Daphne forced her back straight and unclenched her hands from the ropes. Synthetic fibers had left crisscross tracks on her palms. “It’s fine. I feel.” There were words somewhere to match her feeling. She touched her neck. The wound was gone. “I feel bad for her. She’s fallen so far.”
Madeline Ramp examined the blood on her glove as it dried, as if she could read the remnant stain like tea leaves. “Daphne,” she said in the same soft voice, “Ms. Abernathy won’t join our cause just because we ask her to. If her loyalty’s misplaced, we will have to fight her—break her down and bring her into the fold. Do you think you can do that? If not, you can sit this one out. You’ve done so much.”
At those words, the ground under Daphne gaped. She could fall back into purposeless void—into pondering the milk-swirled depths of teacups as women in pale dresses moved around her and whispered: Don’t take the tea, you’ll upset her. A mother wept somewhere, a mother who might have been hers.
All that smeared memory of tea and milk and hospital gowns had ended with five words: I have work for you.
“I can do this,” she said.
“Good.” Ramp vaulted into the basket and extended her hand to Daphne. “Come, then.

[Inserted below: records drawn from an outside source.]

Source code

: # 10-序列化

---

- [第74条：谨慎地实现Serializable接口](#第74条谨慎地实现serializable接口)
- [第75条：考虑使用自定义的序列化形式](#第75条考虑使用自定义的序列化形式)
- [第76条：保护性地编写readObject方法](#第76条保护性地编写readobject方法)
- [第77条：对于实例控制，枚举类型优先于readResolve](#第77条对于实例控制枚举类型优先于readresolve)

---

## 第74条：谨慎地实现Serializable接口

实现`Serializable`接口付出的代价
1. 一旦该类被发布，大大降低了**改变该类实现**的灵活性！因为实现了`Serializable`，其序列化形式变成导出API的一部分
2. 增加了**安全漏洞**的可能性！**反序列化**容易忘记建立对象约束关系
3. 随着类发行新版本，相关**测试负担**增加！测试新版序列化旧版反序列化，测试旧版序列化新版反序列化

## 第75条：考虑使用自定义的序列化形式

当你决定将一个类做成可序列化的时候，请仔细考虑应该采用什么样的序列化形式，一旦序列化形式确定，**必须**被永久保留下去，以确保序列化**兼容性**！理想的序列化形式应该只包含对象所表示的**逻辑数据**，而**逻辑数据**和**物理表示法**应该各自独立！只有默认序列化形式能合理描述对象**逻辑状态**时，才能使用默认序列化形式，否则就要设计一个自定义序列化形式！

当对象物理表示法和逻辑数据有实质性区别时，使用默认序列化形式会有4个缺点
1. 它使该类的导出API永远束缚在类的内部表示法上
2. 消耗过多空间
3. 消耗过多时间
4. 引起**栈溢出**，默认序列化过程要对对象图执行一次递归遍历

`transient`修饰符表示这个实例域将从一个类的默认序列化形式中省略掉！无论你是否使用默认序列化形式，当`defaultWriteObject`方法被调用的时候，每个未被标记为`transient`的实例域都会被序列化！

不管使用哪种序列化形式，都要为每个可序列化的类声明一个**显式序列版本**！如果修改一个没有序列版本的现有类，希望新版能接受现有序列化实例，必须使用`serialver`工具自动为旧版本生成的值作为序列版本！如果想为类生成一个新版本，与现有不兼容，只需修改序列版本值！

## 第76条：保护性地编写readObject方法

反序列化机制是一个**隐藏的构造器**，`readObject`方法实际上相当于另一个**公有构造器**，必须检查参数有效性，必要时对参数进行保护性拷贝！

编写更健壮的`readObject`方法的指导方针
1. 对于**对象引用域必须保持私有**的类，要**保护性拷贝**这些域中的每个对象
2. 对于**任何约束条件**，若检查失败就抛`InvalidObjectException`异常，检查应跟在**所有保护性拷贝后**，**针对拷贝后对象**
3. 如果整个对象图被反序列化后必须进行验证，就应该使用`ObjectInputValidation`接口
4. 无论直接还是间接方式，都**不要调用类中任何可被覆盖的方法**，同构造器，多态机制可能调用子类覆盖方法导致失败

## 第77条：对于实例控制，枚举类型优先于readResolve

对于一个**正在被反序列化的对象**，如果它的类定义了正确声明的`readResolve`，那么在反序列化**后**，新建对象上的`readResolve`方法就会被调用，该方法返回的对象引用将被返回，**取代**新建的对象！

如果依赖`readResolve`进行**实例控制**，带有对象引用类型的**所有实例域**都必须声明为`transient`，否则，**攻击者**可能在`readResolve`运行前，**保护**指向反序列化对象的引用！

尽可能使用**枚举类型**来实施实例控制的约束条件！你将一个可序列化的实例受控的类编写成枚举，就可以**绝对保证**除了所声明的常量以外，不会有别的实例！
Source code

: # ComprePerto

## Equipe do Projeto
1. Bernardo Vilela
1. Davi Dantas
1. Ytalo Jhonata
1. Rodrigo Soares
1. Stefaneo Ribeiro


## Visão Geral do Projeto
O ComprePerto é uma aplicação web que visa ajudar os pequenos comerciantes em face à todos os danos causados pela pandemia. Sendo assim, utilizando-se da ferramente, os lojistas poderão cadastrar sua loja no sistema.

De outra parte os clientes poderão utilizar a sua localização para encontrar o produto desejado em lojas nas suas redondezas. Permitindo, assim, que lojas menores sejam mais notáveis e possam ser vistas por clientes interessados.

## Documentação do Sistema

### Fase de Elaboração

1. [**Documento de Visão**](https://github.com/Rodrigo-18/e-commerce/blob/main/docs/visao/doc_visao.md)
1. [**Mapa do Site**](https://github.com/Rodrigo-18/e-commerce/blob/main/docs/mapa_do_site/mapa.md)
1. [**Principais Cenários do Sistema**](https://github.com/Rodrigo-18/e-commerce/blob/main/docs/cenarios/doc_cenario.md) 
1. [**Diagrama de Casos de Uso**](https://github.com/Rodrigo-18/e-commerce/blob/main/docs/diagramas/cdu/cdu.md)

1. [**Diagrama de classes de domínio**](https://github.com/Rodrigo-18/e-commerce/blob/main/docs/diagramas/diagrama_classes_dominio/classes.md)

Let’s dirty our hands.”
She cut the anchor lines, and the balloon rose over Alt Coulumb.
*
Tara found Gavriel Jones in the plaza before the Crier’s Guild entrance, on the southeast corner of Providence and Flame. Guild spires cut the scudding clouds above the gathered audience: nobles and merchants and bankers mixed with cabdrivers and off-duty construction workers in dusty coveralls. Hot dog and pretzel carts did brisk trade at the square’s edge.
Alt Coulumb’s people had come for the news.
“Crowded,” Tara grumbled after she shoved past stevedores and stockbrokers to reach Jones by the stage. “I thought we had a deal.”
“We do,” Jones said. “But rumor travels faster than truth. People hear what’s said between the lines. I hope your exclusive’s worth the delay.”
A hush capped the crowd’s murmur, as if a conductor had given signal. The Guild’s front doors opened and two lines of velvet-robed choristers emerged in step. At the square’s edge a man argued with a hot dog seller, and traffic clanked and clattered as usual, but the silence by the stage was so deep Tara could hear each singer’s footfalls. Onstage, they curved into a shallow U. A singer in darker robes stepped forth, raised her hand. Tara heard a pitch but saw no pipe.
That morning’s song had been a stripped-down version of the Paupers’ Quarter fight, sans goddess: incantation more than melody, like the call-and-response hymns from Edgemont services. The simple line emphasized the words, which were the point.
At least, Tara had thought they were.
But words were not the point of the Criers’ song that night. Tara heard a theme stated in the bass and restated, discordant, by other voices, describing the Paupers’ Quarter gathering. The music swelled, shards of melody grating against one other, when Shale arrived. And then, the piece trembled on the verge of decoherence—she was not musician enough to give what happened its proper name. Harmonic fragments locked into a new, shining tone, a strange expanded inside-out chord, a brilliance. She caught her breath to keep from weeping.
Exhaustion, she told herself. Heightened emotions from two days’ hard work.
She knew she was lying.
No single word betrayed Seril or broke Jones’s promise. But Shale—although four decades of suspicion had primed the crowd to call him a monster—brought them glory through this music.
The choir held the chord, shifting like the light a full moon cast through diamond. Then came the dying fall, a restatement of the initial themes to summarize the night’s events.
Tara’s eyes were hot. Entirely due to the intensity with which she’d watched the stage. Of course.
The song ended. The audience stood rigid as if a current ran through them.
Applause came in torrents.
Tara turned to Jones. The journalist had her hat cocked back, her chin up, her hands in the pockets of her overcoat. The corners of her mouth turned up.
“Between the lines.” Tara had to shout to be heard through the cheers.
Jones shrugged. Every line on her face said, satisfied. “I’ve waited a long time for something to fit that music.”
“You wrote that?”
“A year back. Finally had cause to use it.”
“That was”—she searched for the right word—“more generous than I expected.”
“You keep trying to cast me as a villain, Tara.” Jones looked like a wine connoisseur after a fine sip of a joyful vintage, holding the sensation’s ghost in her mouth and mind as it faded. “I’m not. Our goals are different, that’s all.”
“Come on,” Tara said. She checked her watch. Fifteen minutes gone. She wasn’t sure whether she was surprised the song was so long, or so short. Clock time didn’t map to music. “I have a friend who wants to meet you.”